Un large sourire fendit le visage de Garrigue puis il s'adressa à son cheval comme si celui-ci avait été humain. Les hennissements joyeux et répétés de la bête lui firent penser que peut être l'animal le comprenait et qu'il lui répondait dans sa langue. Il se remémora alors sa première rencontre avec l'homme-chouette et à ses mots sur ceux qui savent écouter les animaux. Il comprenait mieux maintenant et regrettait ainsi de ne pas comprendre le « cheval ».
La tête emplie de pensées légères, il scruta un peu l'horizon. Il devait maintenant prendre une décision sur la direction qu'il allait choisir pour poursuivre son chemin.
La veille, lorsqu’il avait établi son campement au hasard du retrait d'un chemin, il faisait trop sombre, pour voir ce que lui masquait la nuit noire. Il n’aurait pu imaginer la jolie vallée qui ce matin s'étendait devant ses yeux ébahis. Quel spectacle que toutes ces toitures paillées d'un village, où les maisonnettes bâties à quelques mètres les unes des autres, formaient un ovale parfait. Des cheminées laissaient échapper leur fumée blanche, signe de vie et les rires et cris d'enfants qui venaient jusqu'à lui laissaient présager un village riche, vivant et accueillant. Il s'agissait certainement d'un signe. Il décida de prendre la direction de ce village.
Le soleil était maintenant suffisamment haut pour commencer à réchauffer le dos de Garrigue alors qu'il s'activait à seller son cheval. Il prit son élan et se hissa en selle puis tira vivement les rênes pour mettre Panache d'Or en ligne avec le village. Il fit rouler une fois encore son anneau rutilant entre son pouce et son index. Le courage lui coulait à nouveau dans les veines, comme insufflé par le bijou. C'était le moment, il devait prendre sa vie en main et ce village était porteur d'espoir. Peut-être allait-il rencontrer des gens susceptibles de l'aider dans sa quête puisqu'il venait en ami et ne montrait aucun signe d'agressivité. Après tout, même au château de son père, on offrait à manger aux étrangers de passage —et au château des Hauts de Galante ce n'était pas par gentillesse, mais pour que l'on vante les mérites et l'affabilité du couple royal—. Lui, il commençait bien à avoir un peu faim.D'un même élan, ses deux talons frappèrent les flancs de son cheval qui s'élança au galop vers le village.
Lorsqu'il fut à la hauteur des petites maisonnettes, Garrigue freina sa monture afin d'entrer dans le village à une allure sobre pour de ne pas inquiéter les habitants. Les huttes qui lui paraissaient minuscules depuis le haut de sa colline étaient finalement de belle taille.

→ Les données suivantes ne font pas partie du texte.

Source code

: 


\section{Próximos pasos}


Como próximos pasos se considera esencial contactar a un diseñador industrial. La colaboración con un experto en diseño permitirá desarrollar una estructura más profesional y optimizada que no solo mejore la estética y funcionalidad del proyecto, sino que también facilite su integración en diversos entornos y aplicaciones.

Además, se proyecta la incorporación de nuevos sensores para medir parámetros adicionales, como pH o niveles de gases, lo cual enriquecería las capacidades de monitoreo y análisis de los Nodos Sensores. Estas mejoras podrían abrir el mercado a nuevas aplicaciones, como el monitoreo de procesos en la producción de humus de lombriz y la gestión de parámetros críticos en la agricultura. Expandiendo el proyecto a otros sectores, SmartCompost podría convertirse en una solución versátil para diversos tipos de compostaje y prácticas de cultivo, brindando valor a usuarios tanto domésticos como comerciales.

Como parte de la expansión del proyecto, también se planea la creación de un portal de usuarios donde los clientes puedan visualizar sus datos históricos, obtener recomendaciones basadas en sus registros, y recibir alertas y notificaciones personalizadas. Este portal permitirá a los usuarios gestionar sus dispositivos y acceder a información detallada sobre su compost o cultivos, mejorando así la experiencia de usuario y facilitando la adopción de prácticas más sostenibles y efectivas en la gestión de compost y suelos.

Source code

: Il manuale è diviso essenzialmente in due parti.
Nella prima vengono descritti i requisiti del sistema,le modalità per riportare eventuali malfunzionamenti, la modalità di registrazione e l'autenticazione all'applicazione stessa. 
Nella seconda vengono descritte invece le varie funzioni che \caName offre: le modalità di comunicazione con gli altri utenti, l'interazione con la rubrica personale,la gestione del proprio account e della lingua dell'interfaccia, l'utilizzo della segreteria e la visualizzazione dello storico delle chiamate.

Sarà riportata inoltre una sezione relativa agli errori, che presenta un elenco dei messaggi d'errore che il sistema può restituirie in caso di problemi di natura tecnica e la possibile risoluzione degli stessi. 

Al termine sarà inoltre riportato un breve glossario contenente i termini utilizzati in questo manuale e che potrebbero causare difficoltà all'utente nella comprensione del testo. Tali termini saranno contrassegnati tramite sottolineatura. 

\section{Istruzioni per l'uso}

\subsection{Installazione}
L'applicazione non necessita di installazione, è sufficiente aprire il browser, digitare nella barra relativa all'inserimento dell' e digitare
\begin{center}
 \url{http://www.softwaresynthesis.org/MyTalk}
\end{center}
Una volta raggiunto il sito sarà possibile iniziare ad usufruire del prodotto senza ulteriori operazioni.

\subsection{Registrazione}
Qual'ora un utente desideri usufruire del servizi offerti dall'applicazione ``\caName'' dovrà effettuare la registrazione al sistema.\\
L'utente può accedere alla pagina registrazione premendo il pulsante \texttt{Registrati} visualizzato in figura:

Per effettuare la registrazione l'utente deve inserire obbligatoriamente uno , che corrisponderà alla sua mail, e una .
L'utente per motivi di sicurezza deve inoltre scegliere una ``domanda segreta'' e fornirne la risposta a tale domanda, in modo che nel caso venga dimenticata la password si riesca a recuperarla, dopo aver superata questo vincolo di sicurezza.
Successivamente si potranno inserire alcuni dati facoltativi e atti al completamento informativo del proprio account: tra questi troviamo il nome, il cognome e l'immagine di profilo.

Garrigue savait que dans tous les villages il y avait des chiens de garde, mais ici pas de chiens, seulement des paons, des dizaines et des dizaines de paons qui vivaient en toute liberté et prévenaient de leurs cris aigus les villageois de son arrivée.
Déjà, des enfants accouraient dans sa direction et formaient un attroupement autour de lui. Aux cris stridents de la marmaille, se mêlaient les cris des paons.

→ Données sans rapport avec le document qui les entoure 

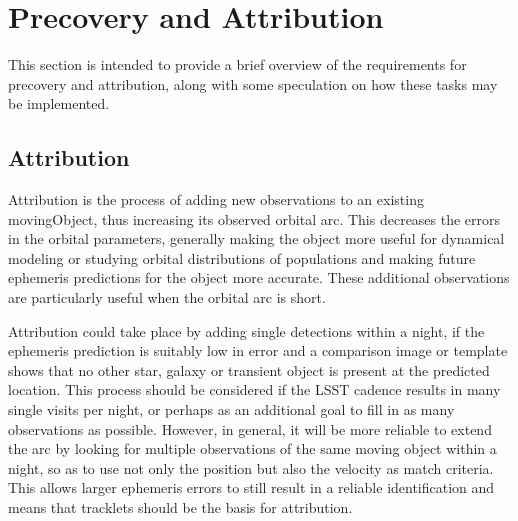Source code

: \section{Precovery and Attribution}
\label{precoveryattribution}

This section is intended to provide a brief overview of the requirements for precovery and attribution, along with some speculation on how these tasks may be implemented. 

\subsection{Attribution}

Attribution is the process of adding new observations to an existing movingObject, thus increasing its observed orbital arc. This decreases the errors in the orbital parameters, generally making the object more useful for dynamical modeling or studying orbital distributions of populations and making future ephemeris predictions for the object more accurate. These additional observations are particularly useful when the orbital arc is short. 

Attribution could take place by adding single detections within a night, if the ephemeris prediction is suitably low in error and a comparison image or template shows that no other star, galaxy or transient object is present at the predicted location. This process should be considered if the LSST cadence results in many single visits per night, or perhaps as an additional goal to fill in as many observations as possible. However, in general, it will be more reliable to extend the arc by looking for multiple observations of the same moving object within a night, so as to use not only the position but also the velocity as match criteria. This allows larger ephemeris errors to still result in a reliable identification and means that tracklets should be the basis for attribution. 

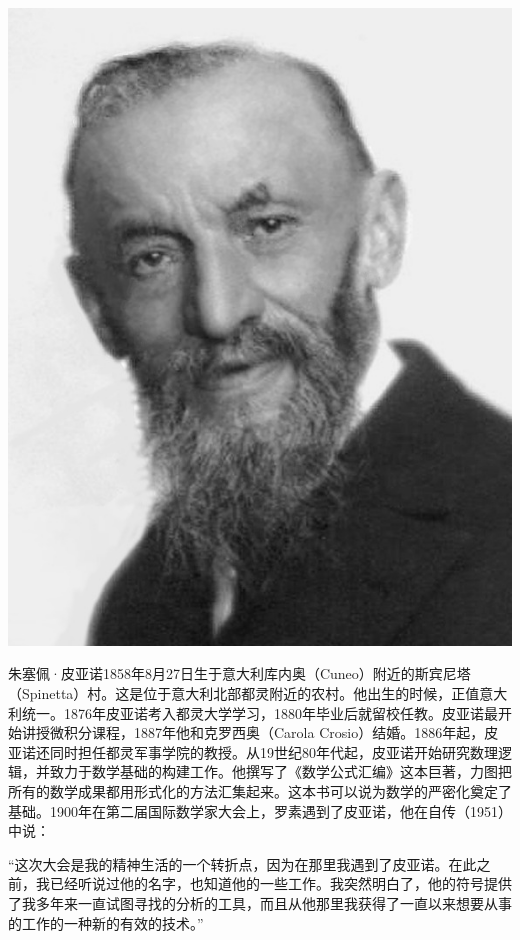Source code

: \documentclass[b5paper]{ctexart}
\begin{document}
\begin{mdframed}

\begin{center}
 \includegraphics[scale=0.2]{img/Peano}
 \label{fig:Peano}
\end{center}

朱塞佩·皮亚诺1858年8月27日生于意大利库内奥（Cuneo）附近的斯宾尼塔（Spinetta）村。这是位于意大利北部都灵附近的农村。他出生的时候，正值意大利统一。1876年皮亚诺考入都灵大学学习，1880年毕业后就留校任教。皮亚诺最开始讲授微积分课程，1887年他和克罗西奥（Carola Crosio）结婚。1886年起，皮亚诺还同时担任都灵军事学院的教授。从19世纪80年代起，皮亚诺开始研究数理逻辑，并致力于数学基础的构建工作。他撰写了《数学公式汇编》这本巨著，力图把所有的数学成果都用形式化的方法汇集起来。这本书可以说为数学的严密化奠定了基础。1900年在第二届国际数学家大会上，罗素遇到了皮亚诺，他在自传（1951）中说\cite{M-Kline-2007}：

“这次大会是我的精神生活的一个转折点，因为在那里我遇到了皮亚诺。在此之前，我已经听说过他的名字，也知道他的一些工作。我突然明白了，他的符号提供了我多年来一直试图寻找的分析的工具，而且从他那里我获得了一直以来想要从事的工作的一种新的有效的技术。”


\end{mdframed}
\end{document}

Et effectivement, les avertisseurs fonctionnaient parfaitement, les braillements des bêtes eurent tôt fais d’attirer les habitants hors de leurs huttes. De tout côté du village, des gens curieux vinrent grossir le groupe d'enfants. Au premier rang, Garrigue ne voyait que des visages d'enfants, ceux-là même qui l'escortaient maintenant depuis son arrivée dans l'allée principale du village, au second rang, c'était une foule d'adultes qui s'épaississait lentement jusqu'à former une haie d'honneur jusqu'au centre du village. Au vu de l'accueil chaleureux qu'il recevait, Garrigue estima ce peuple pacifique et plutôt bienveillant. Maintenant Garrigue cherchait des yeux celui qui pourrait être leur chef.

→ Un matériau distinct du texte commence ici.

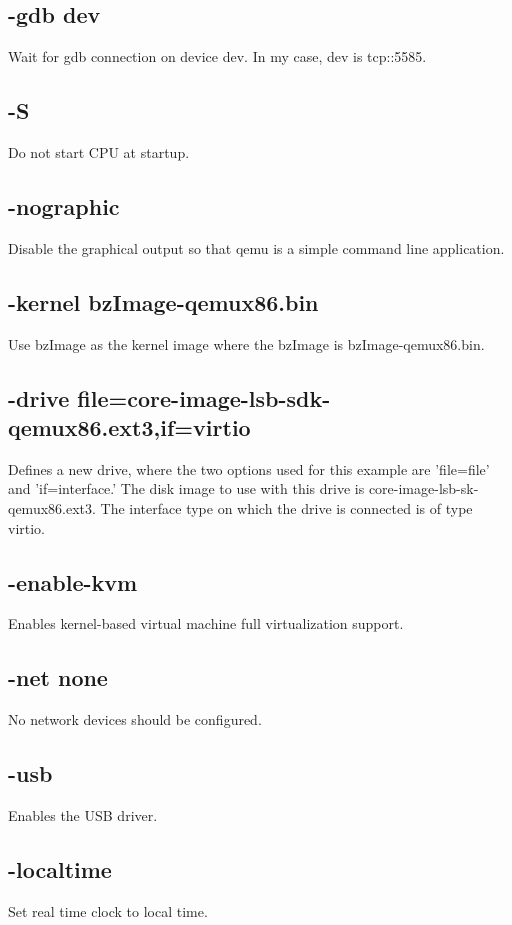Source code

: \documentclass[letterpaper,
10pt, titlepage, draftclsnofoot, onecolumn]{IEEEtran}
\begin{document}
\subsection*{-gdb dev}
Wait for gdb connection on device dev. In my case, dev is tcp::5585.

\subsection*{-S}
Do not start CPU at startup.

\subsection*{-nographic}
Disable the graphical output so that qemu is a simple command line application.

\subsection*{-kernel bzImage-qemux86.bin}
Use bzImage as the kernel image where the bzImage is bzImage-qemux86.bin.

\subsection*{-drive file=core-image-lsb-sdk-qemux86.ext3,if=virtio}
Defines a new drive, where the two options used for this example are 'file=file' and 'if=interface.' The disk image to use with this drive is core-image-lsb-sk-qemux86.ext3. The interface type on which the drive is connected is of type virtio.

\subsection*{-enable-kvm}
Enables kernel-based virtual machine full virtualization support.

\subsection*{-net none}
No network devices should be configured.

\subsection*{-usb}
Enables the USB driver.

\subsection*{-localtime}
Set real time clock to local time.
\end{document}

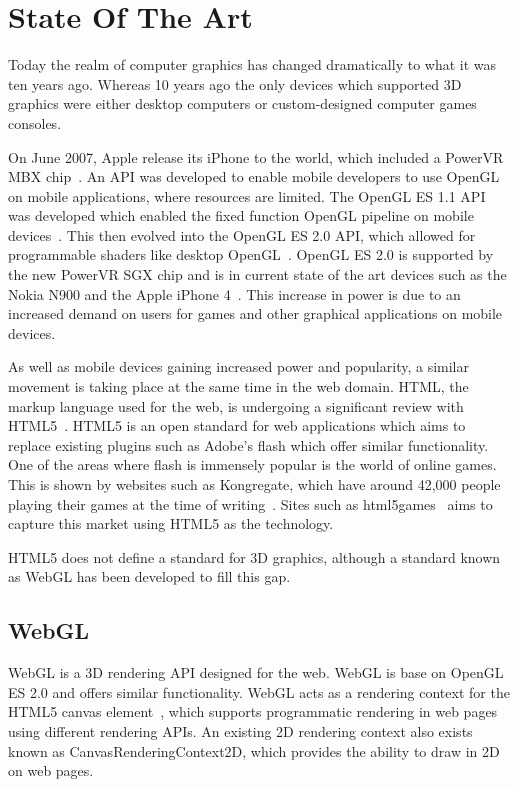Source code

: \chapter{State Of The Art}
Today the realm of computer graphics has changed dramatically to what it was ten years ago.
Whereas 10 years ago the only devices which supported 3D graphics were either desktop computers or custom-designed computer games consoles.

On June 2007, Apple release its iPhone to the world, which included a PowerVR MBX chip~\cite{web:powervrmbx}.
An API was developed to enable mobile developers to use OpenGL on mobile applications, where resources are limited.
The OpenGL ES 1.1 API was developed which enabled the fixed function OpenGL pipeline on mobile devices~\cite{web:opengles11}.
This then evolved into the OpenGL ES 2.0 API, which allowed for programmable shaders like desktop OpenGL~\cite{web:opengles20}.
OpenGL ES 2.0 is supported by the new PowerVR SGX chip and is in current state of the art devices such as the Nokia N900 and the Apple iPhone 4~\cite{web:powervrsgx}.
This increase in power is due to an increased demand on users for games and other graphical applications on mobile devices.

As well as mobile devices gaining increased power and popularity, a similar movement is taking place at the same time in the web domain.
HTML, the markup language used for the web, is undergoing a significant review with HTML5~\cite{web:html5}.
HTML5 is an open standard for web applications which aims to replace existing plugins such as Adobe's flash which offer similar functionality.
One of the areas where flash is immensely popular is the world of online games.
This is shown by websites such as Kongregate, which have around 42,000 people playing their games at the time of writing~\cite{web:kongregate}.
Sites such as html5games~\cite{web:html5games} aims to capture this market using HTML5 as the technology.

HTML5 does not define a standard for 3D graphics, although a standard known as WebGL has been developed to fill this gap.

\section{WebGL}
WebGL is a 3D rendering API designed for the web.
WebGL is base on OpenGL ES 2.0 and offers similar functionality.
WebGL acts as a rendering context for the HTML5 canvas element~\cite{web:html5canvas}, which supports programmatic rendering in web pages using different rendering APIs.
An existing 2D rendering context also exists known as CanvasRenderingContext2D, which provides the ability to draw in 2D on web pages.

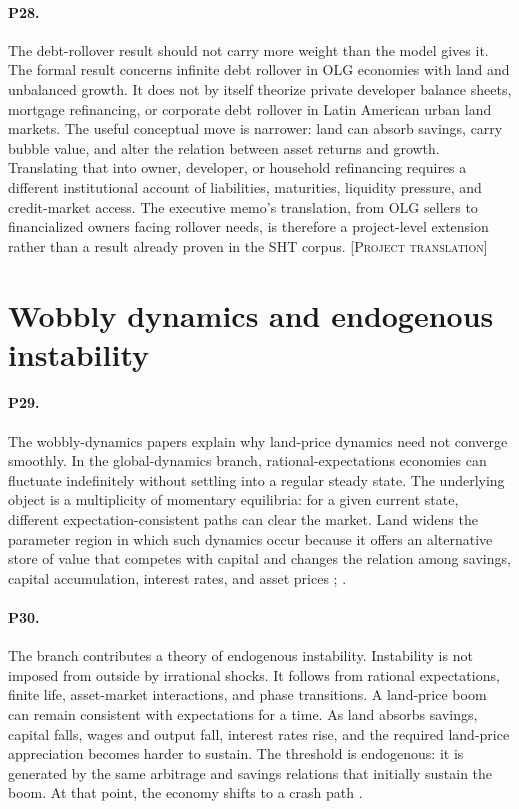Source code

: \documentclass[11pt]{article}
\newcommand{\projecttranslation}{\textsc{[Project translation]}}
\begin{document}
\paragraph{P28.} The debt-rollover result should not carry more weight than the model gives it. The formal result concerns infinite debt rollover in OLG economies with land and unbalanced growth. It does not by itself theorize private developer balance sheets, mortgage refinancing, or corporate debt rollover in Latin American urban land markets. The useful conceptual move is narrower: land can absorb savings, carry bubble value, and alter the relation between asset returns and growth. Translating that into owner, developer, or household refinancing requires a different institutional account of liabilities, maturities, liquidity pressure, and credit-market access. The executive memo's translation, from OLG sellers to financialized owners facing rollover needs, is therefore a project-level extension rather than a result already proven in the SHT corpus. \projecttranslation{}

\section{Wobbly dynamics and endogenous instability}

\paragraph{P29.} The wobbly-dynamics papers explain why land-price dynamics need not converge smoothly. In the global-dynamics branch, rational-expectations economies can fluctuate indefinitely without settling into a regular steady state. The underlying object is a multiplicity of momentary equilibria: for a given current state, different expectation-consistent paths can clear the market. Land widens the parameter region in which such dynamics occur because it offers an alternative store of value that competes with capital and changes the relation among savings, capital accumulation, interest rates, and asset prices \citep[pp.~1--2, 10]{hiranoStiglitz2022WobblyEconomy}; \citep[pp.~7, 24, 46--47]{hiranoStiglitz2022LandSpeculation}.

\paragraph{P30.} The branch contributes a theory of endogenous instability. Instability is not imposed from outside by irrational shocks. It follows from rational expectations, finite life, asset-market interactions, and phase transitions. A land-price boom can remain consistent with expectations for a time. As land absorbs savings, capital falls, wages and output fall, interest rates rise, and the required land-price appreciation becomes harder to sustain. The threshold is endogenous: it is generated by the same arbitrage and savings relations that initially sustain the boom. At that point, the economy shifts to a crash path \citep[pp.~7, 24, 46--47]{hiranoStiglitz2022LandSpeculation}.
\end{document}
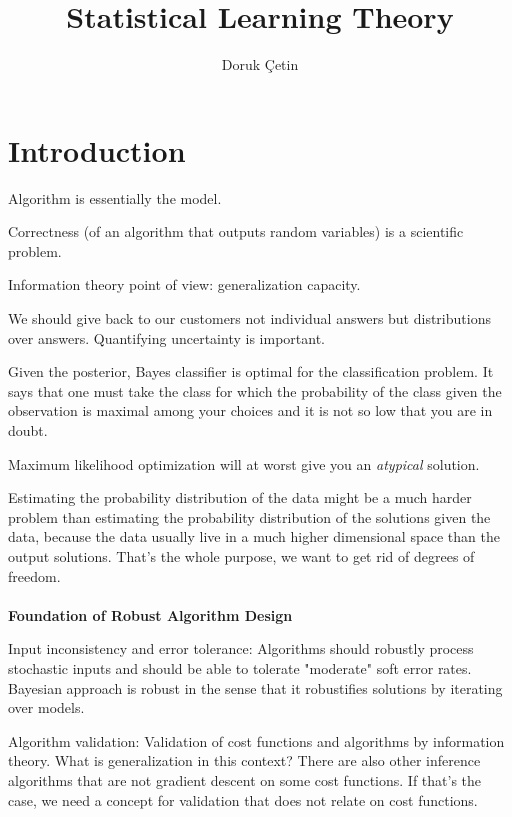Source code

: \documentclass[12pt]{article}
\begin{document}
\rhead{\today}

\title{Statistical Learning Theory}
\author{Doruk Çetin}
\maketitle

\tableofcontents
\pagebreak

\section{Introduction}
\ulb
\item Algorithm is essentially the model.
\item Correctness (of an algorithm that outputs random variables) is a scientific problem.
\item Information theory point of view: generalization capacity.
\item We should give back to our customers not individual answers but distributions over answers. Quantifying uncertainty is important.
\item Given the posterior, Bayes classifier is optimal for the classification problem. It says that one must take the class for which the probability of the class given the observation is maximal among your choices and it is not so low that you are in doubt.
\item Maximum likelihood optimization will at worst give you an \textit{atypical} solution.
\ule
\par Estimating the probability distribution of the data might be a much harder  problem than estimating the probability distribution of the solutions given the data, because the data usually live in a much higher dimensional space than the output solutions. That's the whole purpose, we want to get rid of degrees of freedom.
\\\\
\textbf{Foundation of Robust Algorithm Design}
\ulb
\item Input inconsistency and error tolerance: Algorithms should robustly process stochastic inputs and should be able to tolerate "moderate" soft error rates. Bayesian approach is robust in the sense that it robustifies solutions by iterating over models.
\item Algorithm validation: Validation of cost functions and algorithms by information theory. What is generalization in this context? There are also other inference algorithms that are not gradient descent on some cost functions. If that's the case, we need a concept for validation that does not relate on cost functions.
\end{document}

Petit à petit, les enfants du premier rang disparurent pour laisser place aux adultes qui étaient maintenant si nombreux et si serrés que Panache d'Or ne pouvait plus mettre un sabot devant l'autre. Les cris stridents des paons se mêlaient à ceux nasillards et pénétrants des habitants, enserrant tant et si bien Garrigue, qu’il était bloqué sur son cheval. Quant aux acclamations, elles lui lacéraient les tympans. Soudé à sa selle, il ne pouvait mettre pied à terre. Ce peuple n'était peut être pas agressif, mais la foule était si envahissante qu'il se sentit un peu prisonnier et que l'accueil lui paru d'un seul coup oppressant.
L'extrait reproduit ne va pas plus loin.